→ DIRECTIONS FOR THIS TASK:
The answer must be every entry, retyped without a single difference.

Saved data entries

[Start of section]

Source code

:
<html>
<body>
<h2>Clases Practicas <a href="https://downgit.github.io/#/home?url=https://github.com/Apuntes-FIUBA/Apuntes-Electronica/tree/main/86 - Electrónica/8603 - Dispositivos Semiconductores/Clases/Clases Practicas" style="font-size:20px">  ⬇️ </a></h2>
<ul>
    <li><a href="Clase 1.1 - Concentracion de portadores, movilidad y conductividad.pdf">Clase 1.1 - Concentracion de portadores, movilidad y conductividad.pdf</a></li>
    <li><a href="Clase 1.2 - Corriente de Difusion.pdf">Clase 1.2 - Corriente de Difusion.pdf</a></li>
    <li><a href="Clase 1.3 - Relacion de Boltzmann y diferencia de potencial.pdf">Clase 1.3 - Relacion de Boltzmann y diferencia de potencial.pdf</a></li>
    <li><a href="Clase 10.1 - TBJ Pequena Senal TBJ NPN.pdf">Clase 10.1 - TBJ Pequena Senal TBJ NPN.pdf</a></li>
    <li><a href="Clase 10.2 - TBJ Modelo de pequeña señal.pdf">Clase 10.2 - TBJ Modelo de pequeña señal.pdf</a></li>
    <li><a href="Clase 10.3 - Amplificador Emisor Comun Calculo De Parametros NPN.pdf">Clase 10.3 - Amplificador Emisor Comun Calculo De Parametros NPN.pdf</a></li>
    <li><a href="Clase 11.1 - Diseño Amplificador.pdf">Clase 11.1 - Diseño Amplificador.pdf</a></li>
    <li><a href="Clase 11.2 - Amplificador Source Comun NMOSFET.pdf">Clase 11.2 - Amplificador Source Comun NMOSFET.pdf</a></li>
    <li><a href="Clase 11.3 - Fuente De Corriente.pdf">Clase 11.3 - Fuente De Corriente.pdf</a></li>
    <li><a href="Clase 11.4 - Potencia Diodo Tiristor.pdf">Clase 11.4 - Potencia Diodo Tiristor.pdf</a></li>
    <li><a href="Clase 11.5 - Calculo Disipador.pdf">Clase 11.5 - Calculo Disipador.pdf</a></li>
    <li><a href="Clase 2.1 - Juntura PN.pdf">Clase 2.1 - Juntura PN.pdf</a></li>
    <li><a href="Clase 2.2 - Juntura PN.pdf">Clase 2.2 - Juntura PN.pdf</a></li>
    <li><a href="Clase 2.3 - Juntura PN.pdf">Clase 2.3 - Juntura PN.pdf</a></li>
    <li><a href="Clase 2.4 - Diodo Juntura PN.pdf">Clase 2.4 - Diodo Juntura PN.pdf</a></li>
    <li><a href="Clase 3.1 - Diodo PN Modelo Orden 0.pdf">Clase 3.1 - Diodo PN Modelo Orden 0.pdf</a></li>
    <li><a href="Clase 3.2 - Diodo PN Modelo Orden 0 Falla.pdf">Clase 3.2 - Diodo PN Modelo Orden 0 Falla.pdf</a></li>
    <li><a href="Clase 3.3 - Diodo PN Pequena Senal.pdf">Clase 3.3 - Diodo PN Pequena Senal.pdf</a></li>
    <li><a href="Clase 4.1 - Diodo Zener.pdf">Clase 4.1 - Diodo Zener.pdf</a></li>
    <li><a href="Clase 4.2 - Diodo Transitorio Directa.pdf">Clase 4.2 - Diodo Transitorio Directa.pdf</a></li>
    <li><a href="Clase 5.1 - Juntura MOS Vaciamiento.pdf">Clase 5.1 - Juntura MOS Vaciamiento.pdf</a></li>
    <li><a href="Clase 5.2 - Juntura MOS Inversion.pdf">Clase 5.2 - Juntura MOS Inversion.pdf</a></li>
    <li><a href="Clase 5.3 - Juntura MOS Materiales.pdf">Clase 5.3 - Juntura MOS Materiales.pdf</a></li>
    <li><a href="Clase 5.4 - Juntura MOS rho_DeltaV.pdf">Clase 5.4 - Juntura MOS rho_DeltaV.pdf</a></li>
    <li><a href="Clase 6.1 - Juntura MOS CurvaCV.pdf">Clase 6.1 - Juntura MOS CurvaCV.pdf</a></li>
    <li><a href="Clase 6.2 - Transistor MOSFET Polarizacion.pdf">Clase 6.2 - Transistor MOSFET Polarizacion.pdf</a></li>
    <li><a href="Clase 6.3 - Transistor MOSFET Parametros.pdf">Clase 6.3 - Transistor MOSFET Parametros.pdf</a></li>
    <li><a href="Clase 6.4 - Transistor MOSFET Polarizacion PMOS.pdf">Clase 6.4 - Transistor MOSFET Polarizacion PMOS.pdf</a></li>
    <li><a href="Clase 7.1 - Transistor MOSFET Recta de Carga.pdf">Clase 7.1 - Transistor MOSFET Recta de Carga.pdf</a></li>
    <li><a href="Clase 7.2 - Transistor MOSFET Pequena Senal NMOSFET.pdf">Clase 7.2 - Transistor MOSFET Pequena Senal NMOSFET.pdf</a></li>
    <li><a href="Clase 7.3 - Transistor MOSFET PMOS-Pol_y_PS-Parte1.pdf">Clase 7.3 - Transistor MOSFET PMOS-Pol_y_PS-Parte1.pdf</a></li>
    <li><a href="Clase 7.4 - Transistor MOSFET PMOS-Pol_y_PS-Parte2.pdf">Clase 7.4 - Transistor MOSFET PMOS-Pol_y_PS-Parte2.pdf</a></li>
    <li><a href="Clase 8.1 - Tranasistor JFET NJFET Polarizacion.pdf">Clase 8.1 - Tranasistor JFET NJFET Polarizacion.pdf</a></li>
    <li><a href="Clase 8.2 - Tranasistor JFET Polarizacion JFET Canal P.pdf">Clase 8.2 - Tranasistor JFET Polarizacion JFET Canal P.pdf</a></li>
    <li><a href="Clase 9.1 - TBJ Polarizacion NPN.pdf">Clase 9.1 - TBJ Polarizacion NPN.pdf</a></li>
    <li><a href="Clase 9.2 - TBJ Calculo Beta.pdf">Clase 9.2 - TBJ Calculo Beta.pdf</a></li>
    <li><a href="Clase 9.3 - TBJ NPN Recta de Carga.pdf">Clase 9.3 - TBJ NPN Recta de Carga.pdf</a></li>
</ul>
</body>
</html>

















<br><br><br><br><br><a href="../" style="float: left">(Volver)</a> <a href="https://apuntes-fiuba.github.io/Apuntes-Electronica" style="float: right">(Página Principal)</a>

[End of section]

→ TASK OUTPUT:
Source code

:
<html>
<body>
<h2>Clases Practicas <a href="https://downgit.github.io/#/home?url=https://github.com/Apuntes-FIUBA/Apuntes-Electronica/tree/main/86 - Electrónica/8603 - Dispositivos Semiconductores/Clases/Clases Practicas" style="font-size:20px">  ⬇️ </a></h2>
<ul>
    <li><a href="Clase 1.1 - Concentracion de portadores, movilidad y conductividad.pdf">Clase 1.1 - Concentracion de portadores, movilidad y conductividad.pdf</a></li>
    <li><a href="Clase 1.2 - Corriente de Difusion.pdf">Clase 1.2 - Corriente de Difusion.pdf</a></li>
    <li><a href="Clase 1.3 - Relacion de Boltzmann y diferencia de potencial.pdf">Clase 1.3 - Relacion de Boltzmann y diferencia de potencial.pdf</a></li>
    <li><a href="Clase 10.1 - TBJ Pequena Senal TBJ NPN.pdf">Clase 10.1 - TBJ Pequena Senal TBJ NPN.pdf</a></li>
    <li><a href="Clase 10.2 - TBJ Modelo de pequeña señal.pdf">Clase 10.2 - TBJ Modelo de pequeña señal.pdf</a></li>
    <li><a href="Clase 10.3 - Amplificador Emisor Comun Calculo De Parametros NPN.pdf">Clase 10.3 - Amplificador Emisor Comun Calculo De Parametros NPN.pdf</a></li>
    <li><a href="Clase 11.1 - Diseño Amplificador.pdf">Clase 11.1 - Diseño Amplificador.pdf</a></li>
    <li><a href="Clase 11.2 - Amplificador Source Comun NMOSFET.pdf">Clase 11.2 - Amplificador Source Comun NMOSFET.pdf</a></li>
    <li><a href="Clase 11.3 - Fuente De Corriente.pdf">Clase 11.3 - Fuente De Corriente.pdf</a></li>
    <li><a href="Clase 11.4 - Potencia Diodo Tiristor.pdf">Clase 11.4 - Potencia Diodo Tiristor.pdf</a></li>
    <li><a href="Clase 11.5 - Calculo Disipador.pdf">Clase 11.5 - Calculo Disipador.pdf</a></li>
    <li><a href="Clase 2.1 - Juntura PN.pdf">Clase 2.1 - Juntura PN.pdf</a></li>
    <li><a href="Clase 2.2 - Juntura PN.pdf">Clase 2.2 - Juntura PN.pdf</a></li>
    <li><a href="Clase 2.3 - Juntura PN.pdf">Clase 2.3 - Juntura PN.pdf</a></li>
    <li><a href="Clase 2.4 - Diodo Juntura PN.pdf">Clase 2.4 - Diodo Juntura PN.pdf</a></li>
    <li><a href="Clase 3.1 - Diodo PN Modelo Orden 0.pdf">Clase 3.1 - Diodo PN Modelo Orden 0.pdf</a></li>
    <li><a href="Clase 3.2 - Diodo PN Modelo Orden 0 Falla.pdf">Clase 3.2 - Diodo PN Modelo Orden 0 Falla.pdf</a></li>
    <li><a href="Clase 3.3 - Diodo PN Pequena Senal.pdf">Clase 3.3 - Diodo PN Pequena Senal.pdf</a></li>
    <li><a href="Clase 4.1 - Diodo Zener.pdf">Clase 4.1 - Diodo Zener.pdf</a></li>
    <li><a href="Clase 4.2 - Diodo Transitorio Directa.pdf">Clase 4.2 - Diodo Transitorio Directa.pdf</a></li>
    <li><a href="Clase 5.1 - Juntura MOS Vaciamiento.pdf">Clase 5.1 - Juntura MOS Vaciamiento.pdf</a></li>
    <li><a href="Clase 5.2 - Juntura MOS Inversion.pdf">Clase 5.2 - Juntura MOS Inversion.pdf</a></li>
    <li><a href="Clase 5.3 - Juntura MOS Materiales.pdf">Clase 5.3 - Juntura MOS Materiales.pdf</a></li>
    <li><a href="Clase 5.4 - Juntura MOS rho_DeltaV.pdf">Clase 5.4 - Juntura MOS rho_DeltaV.pdf</a></li>
    <li><a href="Clase 6.1 - Juntura MOS CurvaCV.pdf">Clase 6.1 - Juntura MOS CurvaCV.pdf</a></li>
    <li><a href="Clase 6.2 - Transistor MOSFET Polarizacion.pdf">Clase 6.2 - Transistor MOSFET Polarizacion.pdf</a></li>
    <li><a href="Clase 6.3 - Transistor MOSFET Parametros.pdf">Clase 6.3 - Transistor MOSFET Parametros.pdf</a></li>
    <li><a href="Clase 6.4 - Transistor MOSFET Polarizacion PMOS.pdf">Clase 6.4 - Transistor MOSFET Polarizacion PMOS.pdf</a></li>
    <li><a href="Clase 7.1 - Transistor MOSFET Recta de Carga.pdf">Clase 7.1 - Transistor MOSFET Recta de Carga.pdf</a></li>
    <li><a href="Clase 7.2 - Transistor MOSFET Pequena Senal NMOSFET.pdf">Clase 7.2 - Transistor MOSFET Pequena Senal NMOSFET.pdf</a></li>
    <li><a href="Clase 7.3 - Transistor MOSFET PMOS-Pol_y_PS-Parte1.pdf">Clase 7.3 - Transistor MOSFET PMOS-Pol_y_PS-Parte1.pdf</a></li>
    <li><a href="Clase 7.4 - Transistor MOSFET PMOS-Pol_y_PS-Parte2.pdf">Clase 7.4 - Transistor MOSFET PMOS-Pol_y_PS-Parte2.pdf</a></li>
    <li><a href="Clase 8.1 - Tranasistor JFET NJFET Polarizacion.pdf">Clase 8.1 - Tranasistor JFET NJFET Polarizacion.pdf</a></li>
    <li><a href="Clase 8.2 - Tranasistor JFET Polarizacion JFET Canal P.pdf">Clase 8.2 - Tranasistor JFET Polarizacion JFET Canal P.pdf</a></li>
    <li><a href="Clase 9.1 - TBJ Polarizacion NPN.pdf">Clase 9.1 - TBJ Polarizacion NPN.pdf</a></li>
    <li><a href="Clase 9.2 - TBJ Calculo Beta.pdf">Clase 9.2 - TBJ Calculo Beta.pdf</a></li>
    <li><a href="Clase 9.3 - TBJ NPN Recta de Carga.pdf">Clase 9.3 - TBJ NPN Recta de Carga.pdf</a></li>
</ul>
</body>
</html>

















<br><br><br><br><br><a href="../" style="float: left">(Volver)</a> <a href="https://apuntes-fiuba.github.io/Apuntes-Electronica" style="float: right">(Página Principal)</a>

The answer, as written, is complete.